IHBC features ‘Heritage from the doorstep’: Edinburgh urged to stop building new hotels and ‘reimagine’ a different future

The old Royal High School on Calton Hill has been one of Edinburgh’s most recognisable landmarks for nearly 200 years, reports The Edinburgh News, so the response to the long-awaited ruling from ministers into its proposed £75 million transformation into a hotel was unsurprisingly divided, while its refusal establishes the need for new thinking on uses for sensitive sites.

image: Cockburn Association

…symbol of a divided Scottish capital…

…[Cockburn Association] Chair Cliff Hague said: ‘Overtourism was a problem…

The Edinburgh News writes:

But now the building long touted as a potential home for the Scottish Parliament stands as a symbol of a divided Scottish capital. Half a century after it was last in proper use, the old Royal High School on Calton Hill is once again facing an uncertain future after a protracted battle to turn it into a luxury hotel was rejected by its near neighbour, the Scottish Government.

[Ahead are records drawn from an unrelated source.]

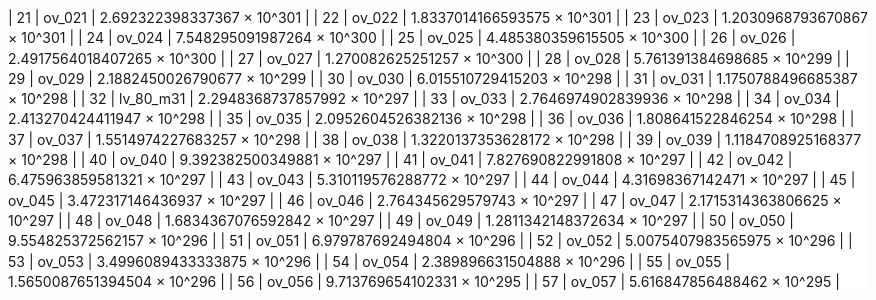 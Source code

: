 | 21 | ov_021 | 2.692322398337367 × 10^301 |
| 22 | ov_022 | 1.8337014166593575 × 10^301 |
| 23 | ov_023 | 1.2030968793670867 × 10^301 |
| 24 | ov_024 | 7.548295091987264 × 10^300 |
| 25 | ov_025 | 4.485380359615505 × 10^300 |
| 26 | ov_026 | 2.4917564018407265 × 10^300 |
| 27 | ov_027 | 1.270082625251257 × 10^300 |
| 28 | ov_028 | 5.761391384698685 × 10^299 |
| 29 | ov_029 | 2.1882450026790677 × 10^299 |
| 30 | ov_030 | 6.015510729415203 × 10^298 |
| 31 | ov_031 | 1.1750788496685387 × 10^298 |
| 32 | lv_80_m31 | 2.2948368737857992 × 10^297 |
| 33 | ov_033 | 2.7646974902839936 × 10^298 |
| 34 | ov_034 | 2.413270424411947 × 10^298 |
| 35 | ov_035 | 2.0952604526382136 × 10^298 |
| 36 | ov_036 | 1.808641522846254 × 10^298 |
| 37 | ov_037 | 1.5514974227683257 × 10^298 |
| 38 | ov_038 | 1.3220137353628172 × 10^298 |
| 39 | ov_039 | 1.1184708925168377 × 10^298 |
| 40 | ov_040 | 9.392382500349881 × 10^297 |
| 41 | ov_041 | 7.827690822991808 × 10^297 |
| 42 | ov_042 | 6.475963859581321 × 10^297 |
| 43 | ov_043 | 5.310119576288772 × 10^297 |
| 44 | ov_044 | 4.31698367142471 × 10^297 |
| 45 | ov_045 | 3.472317146436937 × 10^297 |
| 46 | ov_046 | 2.764345629579743 × 10^297 |
| 47 | ov_047 | 2.1715314363806625 × 10^297 |
| 48 | ov_048 | 1.6834367076592842 × 10^297 |
| 49 | ov_049 | 1.2811342148372634 × 10^297 |
| 50 | ov_050 | 9.554825372562157 × 10^296 |
| 51 | ov_051 | 6.979787692494804 × 10^296 |
| 52 | ov_052 | 5.0075407983565975 × 10^296 |
| 53 | ov_053 | 3.4996089433333875 × 10^296 |
| 54 | ov_054 | 2.389896631504888 × 10^296 |
| 55 | ov_055 | 1.5650087651394504 × 10^296 |
| 56 | ov_056 | 9.713769654102331 × 10^295 |
| 57 | ov_057 | 5.616847856488462 × 10^295 |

The response to a long-awaited ruling from ministers following a public inquiry into its proposed £75 million transformation was unsurprisingly divided, with the developers behind the project dismayed and baffled, while heritage groups and the backers of a rival scheme to turn it into a new home for a music school totally elated. Meanwhile, the city council, the long-time owner of the building, is still locked into a legal agreement with the hotel developers but under pressure to rip it up to allow the music school development to proceed, and must somehow try to navigate a way forward.

It would be a difficult enough task were opinions not sharply divided on the future of the city centre. Tensions have been building for several years over Edinburgh’s pursuit of hotel developers and year-round tourism, amid growing concern about the city centre’s ability to cope with the numbers flocking during peak periods, declining numbers of local residents in the face of the growth of Airbnb, and the sustainability of being a global tourism destination in the midst of an escalating climate crisis. New hotels have long been seen as a potential saviour of Princes Street in the face of fears that the new St James development…

The scale of the crisis facing the city’s existing hotels was brought into sharp focus this week when a new report revealed that Edinburgh had seen the most dramatic slump in the performance of its hotels of any city in the city, with room rates plummeting by nearly two thirds. News that a planned transformation of the Jenners department store into a hotel had been put on hold is a further body blow. The city council has just instigated a new masterplan for Princes Street and the adjacent ‘Waverley Valley’, to take into account the impact of the climate crisis and the pandemic…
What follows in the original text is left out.